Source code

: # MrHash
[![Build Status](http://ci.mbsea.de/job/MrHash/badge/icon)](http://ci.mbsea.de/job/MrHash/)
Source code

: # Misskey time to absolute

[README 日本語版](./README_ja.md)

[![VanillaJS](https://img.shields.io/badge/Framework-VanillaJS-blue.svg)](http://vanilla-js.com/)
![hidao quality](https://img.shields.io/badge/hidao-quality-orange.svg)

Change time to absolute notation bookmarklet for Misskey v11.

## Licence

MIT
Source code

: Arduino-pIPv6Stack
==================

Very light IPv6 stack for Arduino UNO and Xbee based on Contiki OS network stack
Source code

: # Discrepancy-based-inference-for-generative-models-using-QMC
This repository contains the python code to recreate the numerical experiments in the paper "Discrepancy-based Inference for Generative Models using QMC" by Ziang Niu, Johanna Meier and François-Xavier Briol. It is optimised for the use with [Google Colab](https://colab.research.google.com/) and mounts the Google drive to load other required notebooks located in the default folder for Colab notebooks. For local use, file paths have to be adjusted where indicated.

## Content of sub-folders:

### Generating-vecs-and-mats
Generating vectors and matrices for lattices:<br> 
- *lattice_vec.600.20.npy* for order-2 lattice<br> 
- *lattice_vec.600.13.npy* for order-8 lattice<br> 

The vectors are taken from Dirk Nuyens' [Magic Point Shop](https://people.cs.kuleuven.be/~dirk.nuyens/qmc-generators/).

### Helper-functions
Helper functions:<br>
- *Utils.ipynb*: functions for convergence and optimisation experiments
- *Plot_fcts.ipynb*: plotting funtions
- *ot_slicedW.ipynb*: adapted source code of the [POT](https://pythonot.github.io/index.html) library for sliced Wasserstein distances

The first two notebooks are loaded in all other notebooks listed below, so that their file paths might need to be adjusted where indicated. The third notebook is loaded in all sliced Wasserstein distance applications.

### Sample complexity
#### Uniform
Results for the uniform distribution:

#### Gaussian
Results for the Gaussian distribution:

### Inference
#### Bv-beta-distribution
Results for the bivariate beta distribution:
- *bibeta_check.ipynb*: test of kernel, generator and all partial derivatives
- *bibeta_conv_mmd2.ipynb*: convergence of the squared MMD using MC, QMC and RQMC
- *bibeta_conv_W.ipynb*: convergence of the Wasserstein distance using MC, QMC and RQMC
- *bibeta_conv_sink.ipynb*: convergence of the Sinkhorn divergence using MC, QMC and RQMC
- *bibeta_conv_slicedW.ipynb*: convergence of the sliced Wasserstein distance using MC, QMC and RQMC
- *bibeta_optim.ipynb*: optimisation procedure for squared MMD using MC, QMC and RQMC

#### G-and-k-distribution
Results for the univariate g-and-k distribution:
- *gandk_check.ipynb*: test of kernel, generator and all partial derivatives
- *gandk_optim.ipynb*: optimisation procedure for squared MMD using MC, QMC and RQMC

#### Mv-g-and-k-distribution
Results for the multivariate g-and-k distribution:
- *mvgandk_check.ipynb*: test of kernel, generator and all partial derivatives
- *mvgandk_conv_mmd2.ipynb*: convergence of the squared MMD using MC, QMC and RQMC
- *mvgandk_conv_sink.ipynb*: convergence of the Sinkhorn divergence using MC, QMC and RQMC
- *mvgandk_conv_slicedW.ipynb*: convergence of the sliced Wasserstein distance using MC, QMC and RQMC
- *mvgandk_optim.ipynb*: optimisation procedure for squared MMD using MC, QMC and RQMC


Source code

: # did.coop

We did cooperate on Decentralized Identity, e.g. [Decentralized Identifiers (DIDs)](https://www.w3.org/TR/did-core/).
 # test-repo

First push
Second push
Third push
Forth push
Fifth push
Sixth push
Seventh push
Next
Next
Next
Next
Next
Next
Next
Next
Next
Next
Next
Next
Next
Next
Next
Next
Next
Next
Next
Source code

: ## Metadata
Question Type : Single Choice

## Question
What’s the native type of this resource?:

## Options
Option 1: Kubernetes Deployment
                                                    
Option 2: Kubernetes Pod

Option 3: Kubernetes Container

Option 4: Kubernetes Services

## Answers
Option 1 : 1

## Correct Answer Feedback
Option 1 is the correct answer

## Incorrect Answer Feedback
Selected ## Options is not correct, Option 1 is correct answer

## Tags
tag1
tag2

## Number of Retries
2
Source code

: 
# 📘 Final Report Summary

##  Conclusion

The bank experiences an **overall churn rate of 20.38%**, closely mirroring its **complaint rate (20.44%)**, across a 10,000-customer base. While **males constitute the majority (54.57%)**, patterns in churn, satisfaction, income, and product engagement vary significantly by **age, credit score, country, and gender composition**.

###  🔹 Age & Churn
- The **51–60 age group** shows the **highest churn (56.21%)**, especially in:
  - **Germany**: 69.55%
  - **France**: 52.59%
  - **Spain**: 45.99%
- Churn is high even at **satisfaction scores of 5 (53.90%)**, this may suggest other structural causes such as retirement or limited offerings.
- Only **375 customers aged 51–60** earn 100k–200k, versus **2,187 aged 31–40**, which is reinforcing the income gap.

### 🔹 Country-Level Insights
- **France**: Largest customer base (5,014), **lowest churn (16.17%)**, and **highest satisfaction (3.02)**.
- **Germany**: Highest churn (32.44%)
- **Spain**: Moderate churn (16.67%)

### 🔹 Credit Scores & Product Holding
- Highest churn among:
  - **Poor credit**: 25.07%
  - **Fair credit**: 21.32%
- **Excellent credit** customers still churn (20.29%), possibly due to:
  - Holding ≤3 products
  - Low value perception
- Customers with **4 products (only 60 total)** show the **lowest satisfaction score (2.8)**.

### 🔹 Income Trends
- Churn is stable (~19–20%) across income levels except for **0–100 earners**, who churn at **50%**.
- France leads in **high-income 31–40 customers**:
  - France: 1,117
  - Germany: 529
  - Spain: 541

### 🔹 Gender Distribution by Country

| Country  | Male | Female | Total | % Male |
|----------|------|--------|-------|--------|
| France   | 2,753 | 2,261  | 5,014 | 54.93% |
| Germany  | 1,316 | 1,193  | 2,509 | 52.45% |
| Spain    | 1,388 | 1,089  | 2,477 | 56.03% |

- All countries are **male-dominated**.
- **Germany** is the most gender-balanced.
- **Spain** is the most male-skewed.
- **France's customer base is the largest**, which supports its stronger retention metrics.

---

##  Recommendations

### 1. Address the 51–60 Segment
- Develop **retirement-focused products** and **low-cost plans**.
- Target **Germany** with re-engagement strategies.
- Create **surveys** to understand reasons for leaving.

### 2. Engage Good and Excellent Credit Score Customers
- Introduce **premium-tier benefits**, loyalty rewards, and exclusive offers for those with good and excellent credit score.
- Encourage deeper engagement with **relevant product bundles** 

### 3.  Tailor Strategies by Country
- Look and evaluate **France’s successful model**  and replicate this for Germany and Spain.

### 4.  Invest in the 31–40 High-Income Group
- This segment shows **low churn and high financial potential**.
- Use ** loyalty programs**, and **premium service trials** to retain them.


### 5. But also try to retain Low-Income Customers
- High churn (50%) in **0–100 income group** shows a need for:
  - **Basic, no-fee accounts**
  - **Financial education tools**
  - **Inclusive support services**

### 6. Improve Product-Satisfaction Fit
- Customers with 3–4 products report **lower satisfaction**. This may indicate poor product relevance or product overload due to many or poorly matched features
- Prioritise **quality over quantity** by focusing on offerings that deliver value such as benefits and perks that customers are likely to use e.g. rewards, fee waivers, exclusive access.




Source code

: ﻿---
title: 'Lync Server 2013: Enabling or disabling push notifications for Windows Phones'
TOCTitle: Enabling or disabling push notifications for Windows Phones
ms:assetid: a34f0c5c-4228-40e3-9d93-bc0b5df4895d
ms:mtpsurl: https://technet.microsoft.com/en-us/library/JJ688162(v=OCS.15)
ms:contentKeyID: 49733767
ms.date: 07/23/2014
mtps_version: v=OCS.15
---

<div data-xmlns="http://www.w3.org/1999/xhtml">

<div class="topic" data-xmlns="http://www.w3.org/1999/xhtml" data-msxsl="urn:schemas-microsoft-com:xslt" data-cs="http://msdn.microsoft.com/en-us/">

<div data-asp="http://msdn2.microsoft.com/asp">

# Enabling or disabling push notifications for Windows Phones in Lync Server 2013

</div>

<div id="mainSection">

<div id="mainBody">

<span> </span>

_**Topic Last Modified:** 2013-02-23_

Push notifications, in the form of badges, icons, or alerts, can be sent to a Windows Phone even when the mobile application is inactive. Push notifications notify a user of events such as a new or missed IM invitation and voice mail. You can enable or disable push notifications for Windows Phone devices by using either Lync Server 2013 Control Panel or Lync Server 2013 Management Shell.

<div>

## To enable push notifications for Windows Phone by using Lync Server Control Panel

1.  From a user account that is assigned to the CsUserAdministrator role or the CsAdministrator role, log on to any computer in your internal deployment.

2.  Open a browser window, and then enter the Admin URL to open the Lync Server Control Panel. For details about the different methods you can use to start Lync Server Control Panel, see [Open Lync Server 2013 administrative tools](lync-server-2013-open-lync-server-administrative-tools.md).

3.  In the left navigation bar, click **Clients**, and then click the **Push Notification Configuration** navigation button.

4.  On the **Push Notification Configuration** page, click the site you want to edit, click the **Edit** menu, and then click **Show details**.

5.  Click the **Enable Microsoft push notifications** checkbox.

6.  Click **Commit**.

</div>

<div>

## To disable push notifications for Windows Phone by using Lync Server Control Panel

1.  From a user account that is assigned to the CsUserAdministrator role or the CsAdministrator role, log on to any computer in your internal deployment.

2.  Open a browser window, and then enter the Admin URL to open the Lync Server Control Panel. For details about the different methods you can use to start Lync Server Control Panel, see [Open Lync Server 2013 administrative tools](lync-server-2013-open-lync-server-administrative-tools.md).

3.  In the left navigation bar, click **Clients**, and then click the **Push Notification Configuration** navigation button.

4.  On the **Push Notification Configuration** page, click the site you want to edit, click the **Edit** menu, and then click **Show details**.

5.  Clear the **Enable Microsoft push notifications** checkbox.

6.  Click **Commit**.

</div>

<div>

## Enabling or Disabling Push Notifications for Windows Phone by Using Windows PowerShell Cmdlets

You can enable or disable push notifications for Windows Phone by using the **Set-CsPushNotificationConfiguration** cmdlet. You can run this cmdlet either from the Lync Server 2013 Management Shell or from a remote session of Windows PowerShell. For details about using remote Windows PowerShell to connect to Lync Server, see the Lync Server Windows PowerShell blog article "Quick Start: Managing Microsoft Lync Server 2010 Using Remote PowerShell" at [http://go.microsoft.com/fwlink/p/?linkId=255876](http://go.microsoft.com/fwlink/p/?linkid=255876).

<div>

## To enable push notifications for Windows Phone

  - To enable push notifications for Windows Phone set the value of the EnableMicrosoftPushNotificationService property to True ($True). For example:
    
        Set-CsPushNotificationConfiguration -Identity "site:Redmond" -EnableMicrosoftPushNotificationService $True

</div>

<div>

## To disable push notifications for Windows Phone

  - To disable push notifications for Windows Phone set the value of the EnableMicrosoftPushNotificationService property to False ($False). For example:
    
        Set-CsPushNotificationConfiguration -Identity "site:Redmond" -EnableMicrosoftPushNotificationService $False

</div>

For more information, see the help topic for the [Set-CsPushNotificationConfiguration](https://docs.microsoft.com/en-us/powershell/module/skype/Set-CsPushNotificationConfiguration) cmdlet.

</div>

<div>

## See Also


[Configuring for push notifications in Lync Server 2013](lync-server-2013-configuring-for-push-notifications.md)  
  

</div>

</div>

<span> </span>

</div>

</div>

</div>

----------------------------------------

WHAT TO PRODUCE: Using the records above, find the number of lines that contain the string "Wasserstein", and give that number without further comment.

WRITTEN ANSWER: 5